The difference is the Earth is still generating heat through radioactive
decay - the white dwarf core is all at the same temperature (Isothermal) due
to the de-generate state of the core. As a result the temperatute falls from
.c. 100 M K at the base of the (thin) atmosphere to a few time 10^4 K at the
top.
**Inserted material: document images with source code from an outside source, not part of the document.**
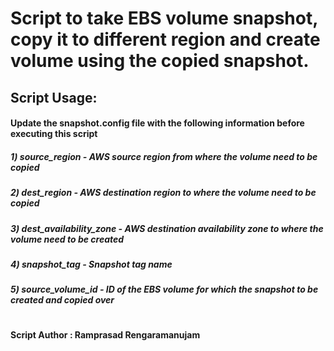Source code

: # Script to take EBS volume snapshot, copy it to different region and create volume using the copied snapshot.

## Script Usage:

#### Update the snapshot.config file with the following information before executing this script

##### 1) source_region - AWS source region from where the volume need to be copied

##### 2) dest_region - AWS destination region to where the volume need to be copied

##### 3) dest_availability_zone - AWS destination availability zone to where the volume need to be created

##### 4) snapshot_tag - Snapshot tag name

##### 5) source_volume_id - ID of the EBS volume for which the snapshot to be created and copied over

#

#### Script Author : Ramprasad Rengaramanujam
Sounds like good stuff to insulate your house with ! Also it absorbs
all the X-Rays from the core ( assuming degenerate matter at 100M K
generates X-Rays)

Does anyone know what the Earth's surface temperature would be from core
heating only ? I seem to recall the power loss is around a couple of watts
per square meter on average ?

John Murrell

Astronomer Without Portfolio

Website www.JohnMurrell.org.uk

From: altair_b@googlegroups.com [mailto:altair_b@googlegroups.com] On Behalf
Of Roy Easto
Sent: 09 November 2012 23:27
To: altair_b@googlegroups.com
Subject: Re: {Altair_B - 3361} -: Planetary Nebulea - thoughts following
Alan's Lecture

Much like the Earth see attached,

Roy

On 09/11/12 21:58, John Murrell wrote:

In last weeks lecture Alan said the temperature of White Dwarfs range from
around 200k Kelvin to 10k Kelvin. When I thought about it this was rather
odd - the White Dwarf is essentially the core of the star compressed so it
heats up more. The Sun's core burning Hydrogen is at around 15 million
Kelvin. This rises to around 100 million Kelvin when the Helium burns into
Carbon and the outer layers are blown off into the planetary nebula. When
the helium burning stops the core collapses and gets even hotter due to
gravitational energy.

So the question is why is the temperature of the white dwarf only a few
times 10^4 Kelvin rather than over 100 million K ?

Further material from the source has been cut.